**EXERCISE DETAILS:**
Would you copy every line of the listing below that includes the word "stretch"?

[[ INPUT DATA, beginning ]]

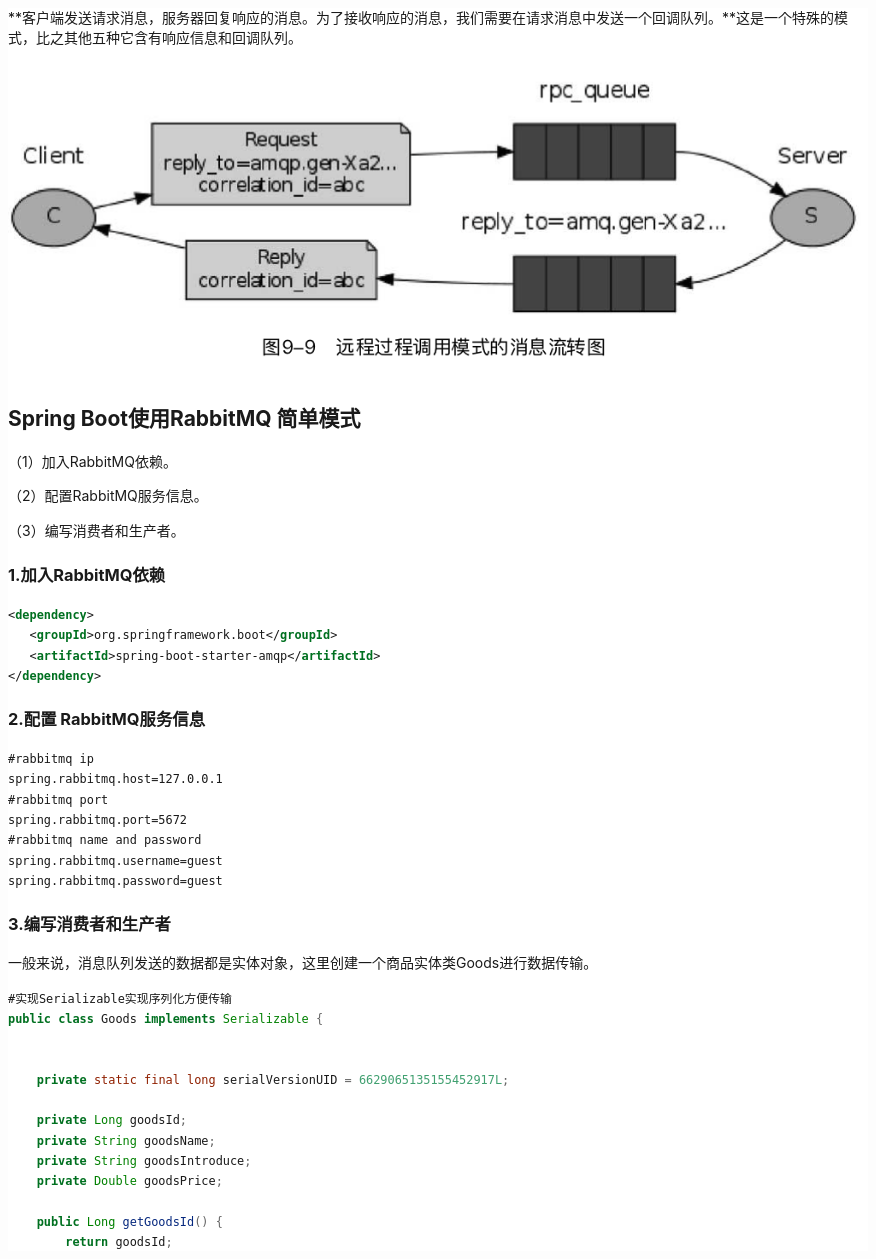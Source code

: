 **客户端发送请求消息，服务器回复响应的消息。为了接收响应的消息，我们需要在请求消息中发送一个回调队列。**这是一个特殊的模式，比之其他五种它含有响应信息和回调队列。

![image-20210629120107531](消息中间件/image-20210629120107531.png)

## Spring Boot使用RabbitMQ 简单模式

（1）加入RabbitMQ依赖。

（2）配置RabbitMQ服务信息。

（3）编写消费者和生产者。

### 1.加入RabbitMQ依赖

```xml
<dependency>
   <groupId>org.springframework.boot</groupId>
   <artifactId>spring-boot-starter-amqp</artifactId>
</dependency>
```

### 2.配置 RabbitMQ服务信息

```properties
#rabbitmq ip
spring.rabbitmq.host=127.0.0.1
#rabbitmq port
spring.rabbitmq.port=5672
#rabbitmq name and password
spring.rabbitmq.username=guest
spring.rabbitmq.password=guest
```

### 3.编写消费者和生产者

一般来说，消息队列发送的数据都是实体对象，这里创建一个商品实体类Goods进行数据传输。

```java
#实现Serializable实现序列化方便传输
public class Goods implements Serializable {


    private static final long serialVersionUID = 6629065135155452917L;

    private Long goodsId;
    private String goodsName;
    private String goodsIntroduce;
    private Double goodsPrice;

    public Long getGoodsId() {
        return goodsId;
```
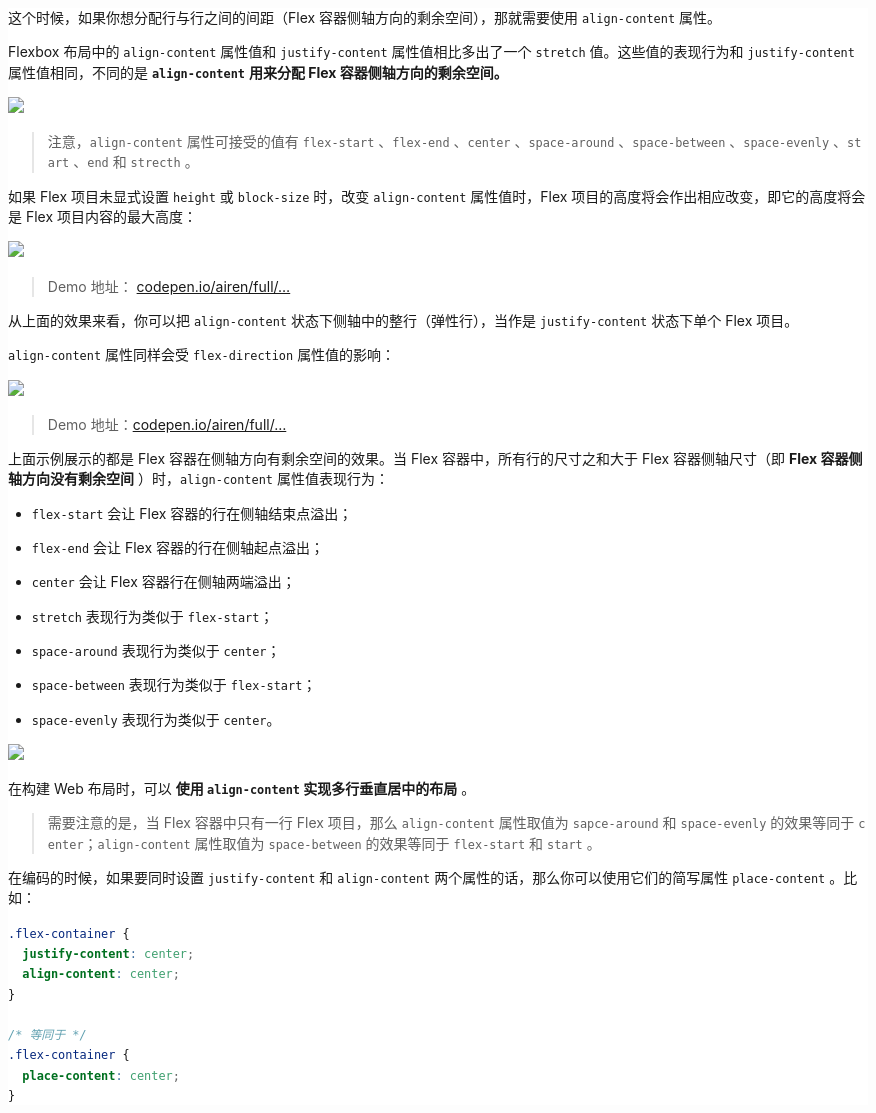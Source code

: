 这个时候，如果你想分配行与行之间的间距（Flex 容器侧轴方向的剩余空间），那就需要使用 `align-content` 属性。

Flexbox 布局中的 `align-content` 属性值和 `justify-content` 属性值相比多出了一个 `stretch` 值。这些值的表现行为和 `justify-content` 属性值相同，不同的是 **`align-content`** **用来分配 Flex 容器侧轴方向的剩余空间。**

![](_attachment/img/264f602f682c419337864527787c65ae_MD5.gif)

> 注意，`align-content` 属性可接受的值有 `flex-start` 、`flex-end` 、`center` 、`space-around` 、`space-between` 、`space-evenly` 、`start` 、`end` 和 `strecth` 。

如果 Flex 项目未显式设置 `height` 或 `block-size` 时，改变 `align-content` 属性值时，Flex 项目的高度将会作出相应改变，即它的高度将会是 Flex 项目内容的最大高度：

![](_attachment/img/4e8d1d4d44b33ad806556e02a77d75fc_MD5.gif)

> Demo 地址： [codepen.io/airen/full/…](https://codepen.io/airen/full/RwyoVWW)

从上面的效果来看，你可以把 `align-content` 状态下侧轴中的整行（弹性行），当作是 `justify-content` 状态下单个 Flex 项目。

`align-content` 属性同样会受 `flex-direction` 属性值的影响：

![](_attachment/img/78417bdd05e06a2f1da796a6635d2b82_MD5.gif)

> Demo 地址：[codepen.io/airen/full/…](https://codepen.io/airen/full/WNJReYz)

上面示例展示的都是 Flex 容器在侧轴方向有剩余空间的效果。当 Flex 容器中，所有行的尺寸之和大于 Flex 容器侧轴尺寸（即 **Flex 容器侧轴方向没有剩余空间** ）时，`align-content` 属性值表现行为：

- `flex-start` 会让 Flex 容器的行在侧轴结束点溢出；

- `flex-end` 会让 Flex 容器的行在侧轴起点溢出；

- `center` 会让 Flex 容器行在侧轴两端溢出；

- `stretch` 表现行为类似于 `flex-start`；

- `space-around` 表现行为类似于 `center`；

- `space-between` 表现行为类似于 `flex-start`；

- `space-evenly` 表现行为类似于 `center`。

![](_attachment/img/403b792232a7ed4178083cee38da1c97_MD5.png)

在构建 Web 布局时，可以 **使用 `align-content` 实现多行垂直居中的布局** 。

> 需要注意的是，当 Flex 容器中只有一行 Flex 项目，那么 `align-content` 属性取值为 `sapce-around` 和 `space-evenly` 的效果等同于 `center`；`align-content` 属性取值为 `space-between` 的效果等同于 `flex-start` 和 `start` 。

在编码的时候，如果要同时设置 `justify-content` 和 `align-content` 两个属性的话，那么你可以使用它们的简写属性 `place-content` 。比如：

```css
.flex-container {
  justify-content: center;
  align-content: center;
}

/* 等同于 */
.flex-container {
  place-content: center;
}
```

[[ INPUT DATA, end ]]

**ANSWER:**
Flexbox 布局中的 `align-content` 属性值和 `justify-content` 属性值相比多出了一个 `stretch` 值。这些值的表现行为和 `justify-content` 属性值相同，不同的是 **`align-content`** **用来分配 Flex 容器侧轴方向的剩余空间。**
- `stretch` 表现行为类似于 `flex-start`；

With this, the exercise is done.